WHAT IS NEEDED: Restate exactly the lines that run from the start of the records below to the line containing "#### Model-Level Validations Added", counting both ends, and nothing else; pictures stay out.

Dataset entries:
____________________
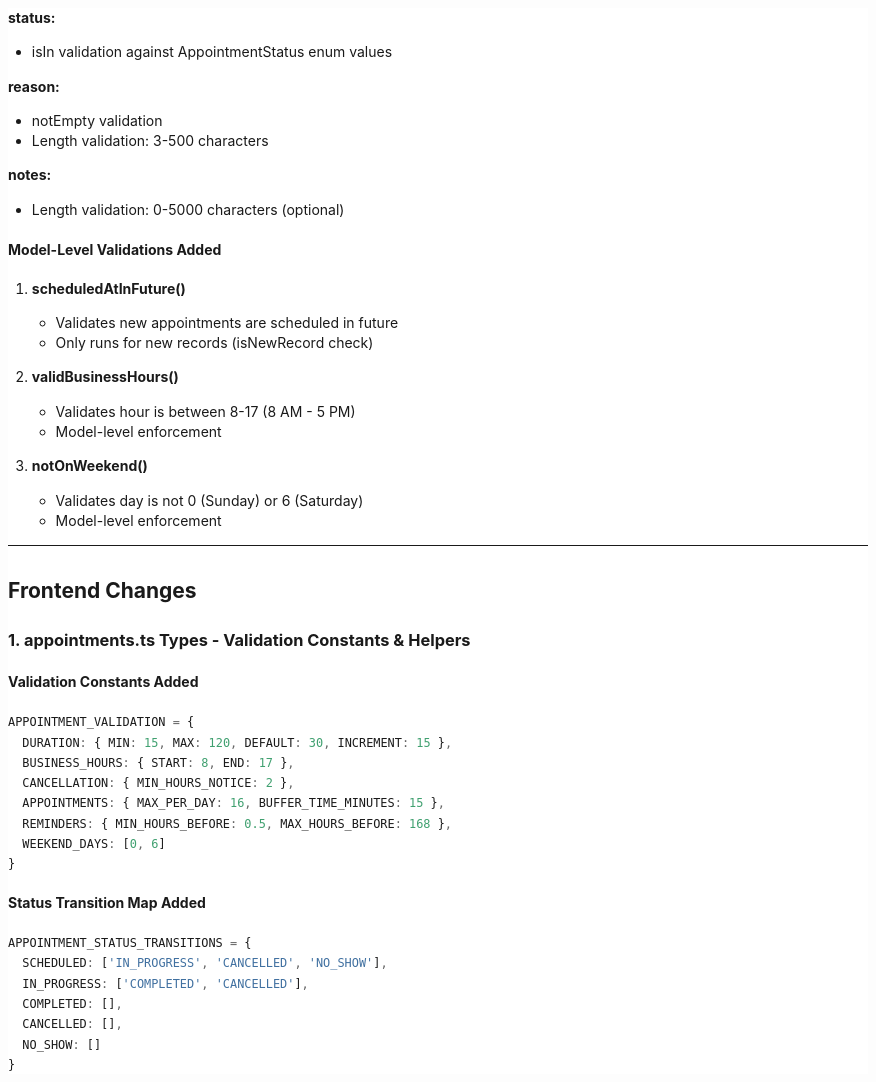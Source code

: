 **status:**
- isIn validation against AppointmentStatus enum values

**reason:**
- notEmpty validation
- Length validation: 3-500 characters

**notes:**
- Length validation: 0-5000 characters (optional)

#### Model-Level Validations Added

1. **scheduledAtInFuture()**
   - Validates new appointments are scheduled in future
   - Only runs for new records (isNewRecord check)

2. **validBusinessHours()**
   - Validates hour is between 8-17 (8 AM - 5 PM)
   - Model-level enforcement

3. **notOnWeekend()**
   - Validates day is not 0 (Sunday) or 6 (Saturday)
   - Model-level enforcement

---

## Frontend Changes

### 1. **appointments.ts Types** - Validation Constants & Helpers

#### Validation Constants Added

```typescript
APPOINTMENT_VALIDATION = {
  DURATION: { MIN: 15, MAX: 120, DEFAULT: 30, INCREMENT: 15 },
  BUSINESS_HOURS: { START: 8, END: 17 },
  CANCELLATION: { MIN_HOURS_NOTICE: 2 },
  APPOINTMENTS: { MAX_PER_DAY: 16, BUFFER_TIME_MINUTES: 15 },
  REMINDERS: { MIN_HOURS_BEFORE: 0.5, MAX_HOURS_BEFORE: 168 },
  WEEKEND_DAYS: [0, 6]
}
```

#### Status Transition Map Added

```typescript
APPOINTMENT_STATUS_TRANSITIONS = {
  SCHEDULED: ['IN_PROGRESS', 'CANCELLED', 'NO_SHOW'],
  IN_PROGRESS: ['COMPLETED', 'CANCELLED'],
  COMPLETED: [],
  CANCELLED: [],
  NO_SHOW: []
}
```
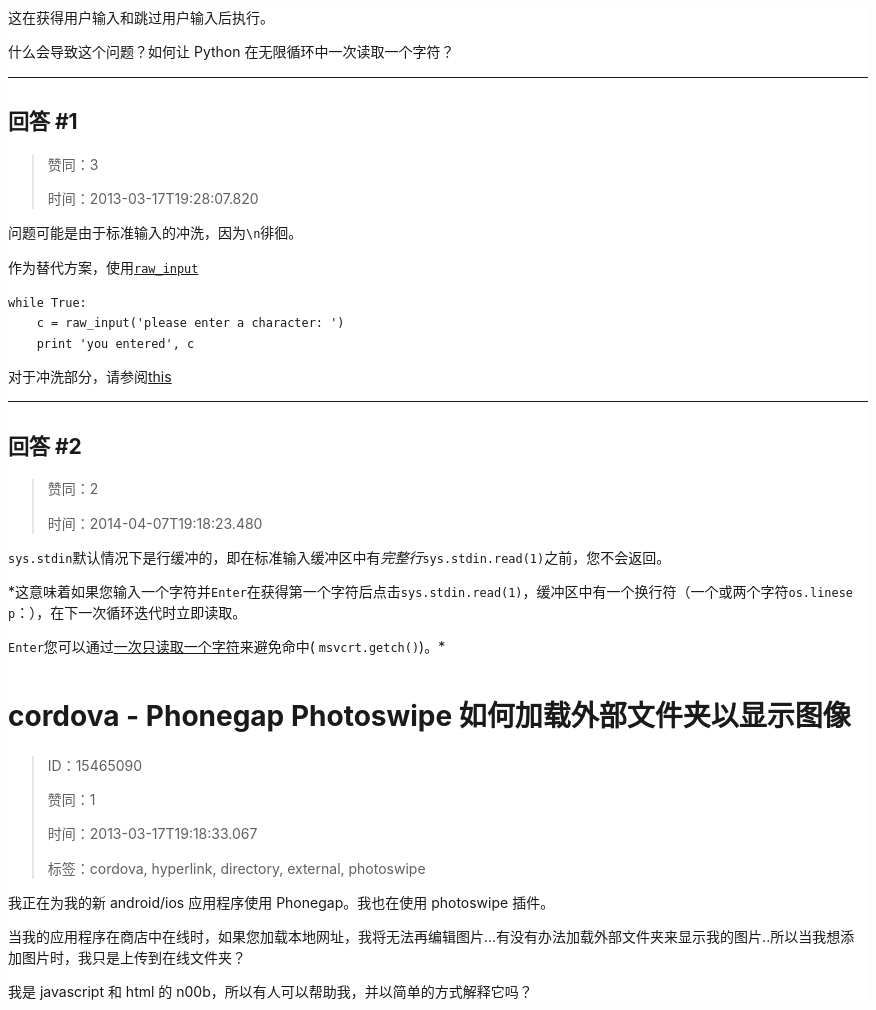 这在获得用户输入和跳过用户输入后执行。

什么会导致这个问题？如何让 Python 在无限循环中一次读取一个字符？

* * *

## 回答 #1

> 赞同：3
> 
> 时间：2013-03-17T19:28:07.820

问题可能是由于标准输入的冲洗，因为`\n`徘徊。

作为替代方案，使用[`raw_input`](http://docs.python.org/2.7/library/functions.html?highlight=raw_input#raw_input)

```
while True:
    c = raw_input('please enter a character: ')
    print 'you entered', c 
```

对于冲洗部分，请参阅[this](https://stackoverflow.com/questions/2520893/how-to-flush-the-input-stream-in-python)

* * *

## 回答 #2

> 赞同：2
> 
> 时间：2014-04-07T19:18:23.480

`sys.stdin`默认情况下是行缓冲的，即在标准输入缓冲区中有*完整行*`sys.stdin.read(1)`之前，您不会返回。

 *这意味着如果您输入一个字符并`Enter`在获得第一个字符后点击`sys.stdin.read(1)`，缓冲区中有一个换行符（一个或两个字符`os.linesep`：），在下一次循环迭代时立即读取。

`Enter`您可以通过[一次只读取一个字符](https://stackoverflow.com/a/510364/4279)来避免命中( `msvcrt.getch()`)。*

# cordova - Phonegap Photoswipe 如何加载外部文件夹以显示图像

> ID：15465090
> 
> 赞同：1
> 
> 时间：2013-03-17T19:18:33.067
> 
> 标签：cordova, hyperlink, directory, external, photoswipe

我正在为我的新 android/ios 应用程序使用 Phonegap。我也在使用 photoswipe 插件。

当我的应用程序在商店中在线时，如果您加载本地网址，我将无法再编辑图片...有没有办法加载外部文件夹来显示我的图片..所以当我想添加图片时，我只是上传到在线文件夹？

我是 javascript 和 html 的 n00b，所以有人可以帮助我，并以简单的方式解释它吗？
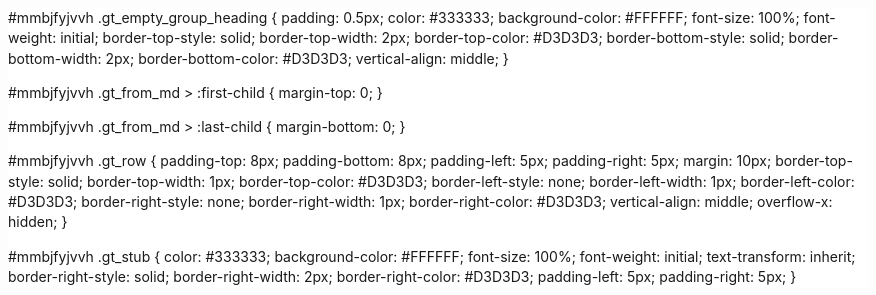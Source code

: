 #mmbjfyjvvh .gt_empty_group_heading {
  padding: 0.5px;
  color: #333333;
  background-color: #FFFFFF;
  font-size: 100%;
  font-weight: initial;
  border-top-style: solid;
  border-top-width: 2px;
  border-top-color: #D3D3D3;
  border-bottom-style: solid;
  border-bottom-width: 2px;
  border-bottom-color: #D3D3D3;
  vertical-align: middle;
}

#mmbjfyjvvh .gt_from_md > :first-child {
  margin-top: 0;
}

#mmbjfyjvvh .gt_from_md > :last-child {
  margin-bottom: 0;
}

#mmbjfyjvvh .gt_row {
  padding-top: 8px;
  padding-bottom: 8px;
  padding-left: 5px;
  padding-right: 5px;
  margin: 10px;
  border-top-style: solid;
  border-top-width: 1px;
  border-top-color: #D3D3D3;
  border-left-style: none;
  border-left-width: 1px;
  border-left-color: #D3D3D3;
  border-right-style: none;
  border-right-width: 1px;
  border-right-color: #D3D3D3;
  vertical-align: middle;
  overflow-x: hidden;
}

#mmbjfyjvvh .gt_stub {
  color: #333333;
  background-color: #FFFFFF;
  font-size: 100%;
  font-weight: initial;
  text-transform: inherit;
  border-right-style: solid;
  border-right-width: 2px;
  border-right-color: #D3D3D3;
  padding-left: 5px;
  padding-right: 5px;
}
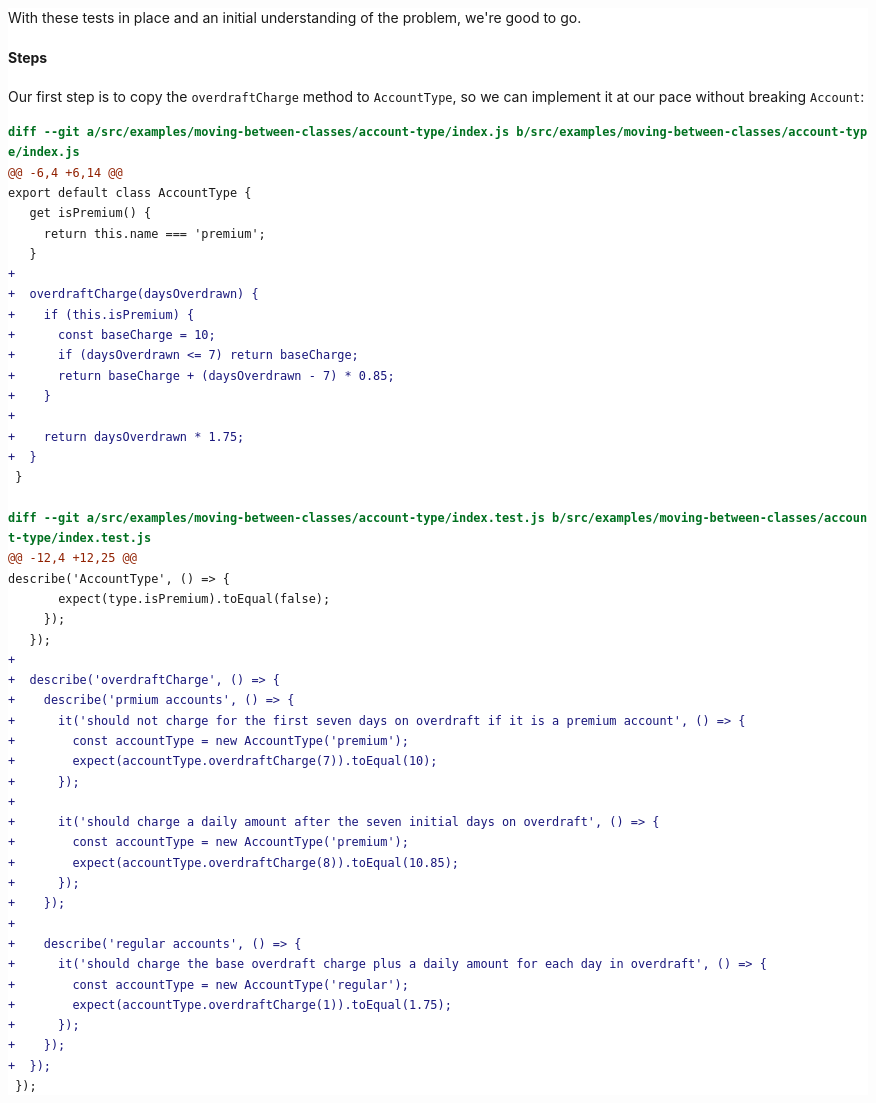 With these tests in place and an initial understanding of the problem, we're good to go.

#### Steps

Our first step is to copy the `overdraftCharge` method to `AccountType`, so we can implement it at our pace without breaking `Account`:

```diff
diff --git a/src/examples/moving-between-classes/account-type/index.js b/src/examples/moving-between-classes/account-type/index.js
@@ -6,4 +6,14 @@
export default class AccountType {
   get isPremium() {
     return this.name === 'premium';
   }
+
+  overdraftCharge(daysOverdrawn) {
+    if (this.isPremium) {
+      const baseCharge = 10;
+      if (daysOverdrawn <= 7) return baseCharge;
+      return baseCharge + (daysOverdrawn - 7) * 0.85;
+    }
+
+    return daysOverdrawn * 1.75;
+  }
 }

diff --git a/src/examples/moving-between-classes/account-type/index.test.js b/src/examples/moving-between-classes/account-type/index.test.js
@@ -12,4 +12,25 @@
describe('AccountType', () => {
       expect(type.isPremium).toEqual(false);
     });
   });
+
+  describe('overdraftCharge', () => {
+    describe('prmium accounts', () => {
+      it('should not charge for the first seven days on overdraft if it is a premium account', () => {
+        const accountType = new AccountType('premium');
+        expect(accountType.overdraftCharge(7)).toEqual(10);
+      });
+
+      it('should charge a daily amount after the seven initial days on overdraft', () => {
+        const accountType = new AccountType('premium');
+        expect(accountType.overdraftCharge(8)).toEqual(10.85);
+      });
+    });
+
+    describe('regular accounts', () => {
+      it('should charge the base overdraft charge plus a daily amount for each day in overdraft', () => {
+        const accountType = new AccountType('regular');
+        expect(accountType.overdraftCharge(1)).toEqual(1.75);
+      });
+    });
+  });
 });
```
____________________
REPLY TO THE TASK:
Source code

: **status:**
- isIn validation against AppointmentStatus enum values

**reason:**
- notEmpty validation
- Length validation: 3-500 characters

**notes:**
- Length validation: 0-5000 characters (optional)

#### Model-Level Validations Added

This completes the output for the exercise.